Big data is having an impact across government, though, in areas far afield from fraud detection. The data analysis company Modus Operandi received a $1 million Army contract in late 2012 to build a system called Clear Heart, which would dig through hundreds of hours of video—including footage from heavily populated areas—and pick out body movements that suggest what officials call “adversarial intent.” That could mean the posture or hand gestures associated with drawing a gun or planting a roadside bomb or the gait of someone wearing a suicide bombing vest.
The contract covers only the development of the system, not its implementation.
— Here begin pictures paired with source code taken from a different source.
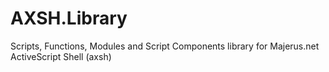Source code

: # AXSH.Library
Scripts, Functions, Modules and Script Components library for Majerus.net ActiveScript Shell (axsh)
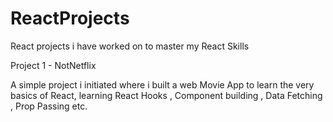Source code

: # ReactProjects
React projects i have worked on to master my React Skills

Project 1 - NotNetflix

A simple project i initiated where i built a web Movie App to learn the very basics of React, learning React Hooks , Component building , Data Fetching , Prop Passing etc.
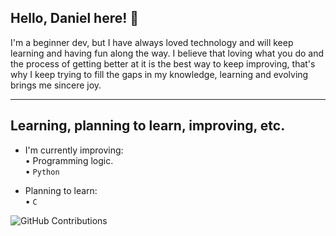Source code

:## Hello, Daniel here! 👋  

  I'm a beginner dev, but I have always loved technology and will keep learning and having fun along the way. I believe that loving what you do and the process of getting better at it is the best way to keep improving, that's why I keep trying to fill the gaps in my knowledge, learning and evolving brings me sincere joy.

  -----------------------
## Learning, planning to learn, improving, etc.  

- I'm currently improving:  
• Programming logic.  
•  `Python`  

- Planning to learn:  
• `C`  

![GitHub Contributions](https://img.shields.io/github/commit-activity/y/Daniel-Schu-De-Araujo?style=flat)


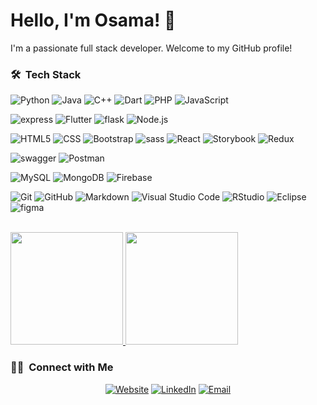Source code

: # Hello, I'm Osama! 👋

I'm a passionate full stack developer. Welcome to my GitHub profile!


<h3> 🛠 &nbsp;Tech Stack</h3>

  ![Python](https://img.shields.io/badge/-Python-333333?style=flat&logo=python)
  ![Java](https://img.shields.io/badge/-Java-333333?style=flat&logo=Java&logoColor=007396)
  ![C++](https://img.shields.io/badge/-C++-333333?style=flat&logo=C%2B%2B&logoColor=00599C)
  ![Dart](https://img.shields.io/badge/-dart-333333?style=flat&logo=dart&logoColor=276DC3)
  ![PHP](https://img.shields.io/badge/-PHP-333333?style=flat&logo=php&logoColor=276DC3)
  ![JavaScript](https://img.shields.io/badge/-JavaScript-333333?style=flat&logo=javascript)


  ![express](https://img.shields.io/badge/-Express-333333?style=flat&logo=express&logoColor=276DC3)
  ![Flutter](https://img.shields.io/badge/-Flutter-333333?style=flat&logo=flutter&logoColor=276DC3)
  ![flask](https://img.shields.io/badge/-Flask-333333?style=flat&logo=flask&logoColor=276DC3)
  ![Node.js](https://img.shields.io/badge/-Node.js-333333?style=flat&logo=node.js)
  
  ![HTML5](https://img.shields.io/badge/-HTML5-333333?style=flat&logo=HTML5)
  ![CSS](https://img.shields.io/badge/-CSS-333333?style=flat&logo=CSS3&logoColor=1572B6)
  ![Bootstrap](https://img.shields.io/badge/-Bootstrap-333333?style=flat&logo=bootstrap&logoColor=563D7C)
  ![sass](https://img.shields.io/badge/-SASS-333333?style=flat&logo=sass&logoColor=276DC3)
  ![React](https://img.shields.io/badge/-React-333333?style=flat&logo=react)
  ![Storybook](https://img.shields.io/badge/-Storybook-333333?style=flat&logo=Storybook)
  ![Redux](https://img.shields.io/badge/-Redux-333333?style=flat&logo=Redux)

  ![swagger](https://img.shields.io/badge/-Swagger-333333?style=flat&logo=swagger&logoColor=276DC3)
  ![Postman](https://img.shields.io/badge/-Postman-333333?style=flat&logo=Postman&logoColor=276DC3)

  ![MySQL](https://img.shields.io/badge/-MySQL-333333?style=flat&logo=mysql)
  ![MongoDB](https://img.shields.io/badge/-MongoDB-333333?style=flat&logo=mongodb)
  ![Firebase](https://img.shields.io/badge/-Firebase-333333?style=flat&logo=Firebase)

  ![Git](https://img.shields.io/badge/-Git-333333?style=flat&logo=git)
  ![GitHub](https://img.shields.io/badge/-GitHub-333333?style=flat&logo=github)
  ![Markdown](https://img.shields.io/badge/-Markdown-333333?style=flat&logo=markdown)
  ![Visual Studio Code](https://img.shields.io/badge/-Visual%20Studio%20Code-333333?style=flat&logo=visual-studio-code&logoColor=007ACC)
  ![RStudio](https://img.shields.io/badge/-RStudio-333333?style=flat&logo=rstudio)
  ![Eclipse](https://img.shields.io/badge/-Eclipse-333333?style=flat&logo=eclipse-ide&logoColor=2C2255)
  ![figma](https://img.shields.io/badge/-figma-333333?style=flat&logo=figma)

<br/>

<a href="https://github.com/o2sa">
  <img height="180em" src="https://github-readme-stats.vercel.app/api?username=o2sa&theme=buefy&show_icons=true" />
  <img height="180em" src="https://github-readme-stats.vercel.app/api/top-langs/?username=o2sa&theme=buefy&layout=compact" />
</a>

<br/>

<h3> 🤝🏻 &nbsp;Connect with Me </h3>

<p align="center">
<a href="https://o2sa.github.io/"><img alt="Website" src="https://img.shields.io/badge/Website-o2sa.github.io-blue?logo=profile"></a>
<a href="https://www.linkedin.com/in/osama-mabkhot/"><img alt="LinkedIn" src="https://img.shields.io/badge/LinkedIn-Osama%20Mabkhout-blue?logo=linkedin"></a>
<!-- <a href="https://www.instagram.com/adityavs_/"><img alt="Instagram" src="https://img.shields.io/badge/Instagram-adityavs__-blue?style=flat-square&logo=instagram"></a> -->
<a href="mailto:osama.f.mabkhot@gmail.com"><img alt="Email" src="https://img.shields.io/badge/Email-Osama%20Mabkhout-blue?logo=gmail"></a>
</p>

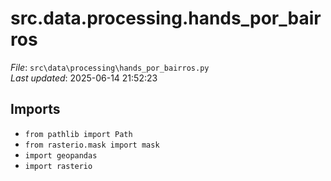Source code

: # src.data.processing.hands_por_bairros

*File*: `src\data\processing\hands_por_bairros.py`  
*Last updated*: 2025-06-14 21:52:23

## Imports

- `from pathlib import Path`  
- `from rasterio.mask import mask`  
- `import geopandas`  
- `import rasterio`  

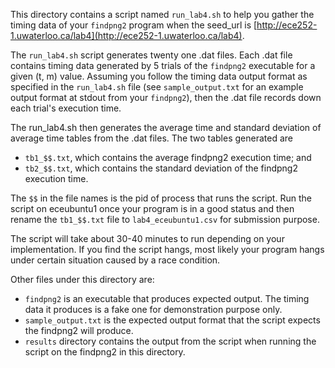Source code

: This directory contains a script named `run_lab4.sh` to help you gather the timing data of your `findpng2` program when the seed\_url is [http://ece252-1.uwaterloo.ca/lab4](http://ece252-1.uwaterloo.ca/lab4).

The `run_lab4.sh` script generates twenty one .dat files. Each .dat file contains timing data generated by 5 trials of the `findpng2` executable for a given (t, m) value.  Assuming you follow the timing data output format as specified in the `run_lab4.sh` file (see `sample_output.txt` for an example output format at stdout from your `findpng2`), then the .dat file records down each trial's execution time. 

The run_lab4.sh then generates the average time and standard deviation of average time tables from the .dat files.  The two tables generated are

* `tb1_$$.txt`, which contains the average findpng2 execution time; and
* `tb2_$$.txt`, which contains the standard deviation of the findpng2 execution time.

The `$$` in the file names is the pid of process that runs the script. Run the script on eceubuntu1 once your program is in a good status and then rename the `tb1_$$.txt` file to `lab4_eceubuntu1.csv` for submission purpose.

The script will take about 30-40 minutes to run depending on your implementation. If you find the script hangs, most likely your program hangs under certain situation caused by a race condition.

Other files under this directory are:

* `findpng2` is an executable that produces expected output. The timing data it produces is a fake one for demonstration purpose only.
* `sample_output.txt` is the expected output format that the script expects the findpng2 will produce.
* `results` directory contains the output from the script when running the script on the findpng2 in this directory.

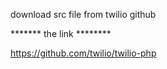 
download src file from twilio github 


******* the link ********

https://github.com/twilio/twilio-php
But Clear Heart holds clear promise for drone surveillance, Modus Operandi President Richard McNeight says. It could be used to alert analysts to possible dangers or to automatically shed video that doesn’t show adversarial intent, so analysts can better focus their efforts.
The technology also could have domestic applications, McNeight says.
He cites the situation in Newtown, Conn., where a gunman killed 20 elementary school students and six adults. “If you’d had a video camera connected with this system it could have given an early warning that someone was roaming the halls with a gun,” McNeight says.
Big data’s greatest long-term effects are likely to be in the hard sciences, where it has the capacity to change hypothesis-driven research fields into data driven ones. During a panel discussion following the announcement of the White House big data initiative, Johns Hopkins University physics professor Alex Szalay described new computer tools that he and his colleagues are using to run models for testing the big-bang theory.
“There’s just a deluge of data,” the NSF’s Iacono says. “And rather than starting by developing your own hypothesis, now you can do the data analysis first and develop your hypotheses when you’re deeper in.”
Coupled with this shift in how some scientific research is being done is an equally consequential change in who’s doing that research, Iacono says.
“In the old days if you wanted to know what was going on in the Indian Ocean,” she says, “you had to get a boat and get a crew, figure out the right time to go and then you’d come back and analyze your data. For a lot of reasons it was easier for men to do that. But big data democratizes things. Now we’ve got sensors on the whole floor of the Indian Ocean, and you can look at that data every morning, afternoon and night.”
Big data also has democratized the economics of conducting research.
One of NIH’s flagship big data initiatives involves putting information from more than 1,000 individual human genomes inside Amazon’s Elastic Compute Cloud, which stores masses of nonsensitive government information. Amazon is storing the genomes dataset for free. The information consumes about 2,000 terabytes—that’s roughly the capacity required to continuously play MP3 audio files for 380 years—far more storage than most universities or research facilities can afford. The company then charges researchers to analyze the dataset inside its cloud, based on the amount of computing required.
This storage model has opened up research to huge numbers of health and drug researchers, academics and even graduate students who could never have afforded to enter the field before, says Matt Wood, principal data scientist at Amazon Web Services. It has the potential to drastically speed up the development of treatments for diseases such as breast cancer and diabetes.
Over time, Wood says, the project also will broaden the scope of questions those researchers can afford to ask.
“If you rewind seven years, the questions that scientists could ask were constrained by the resources available to them, because they didn’t have half a million dollars to spend on a supercomputer,” he says. “Now we don’t have to worry about arbitrary constraints, so research is significantly accelerated. They don’t have to live with the repercussions of making incorrect assumptions or of running an experiment that didn’t play out.”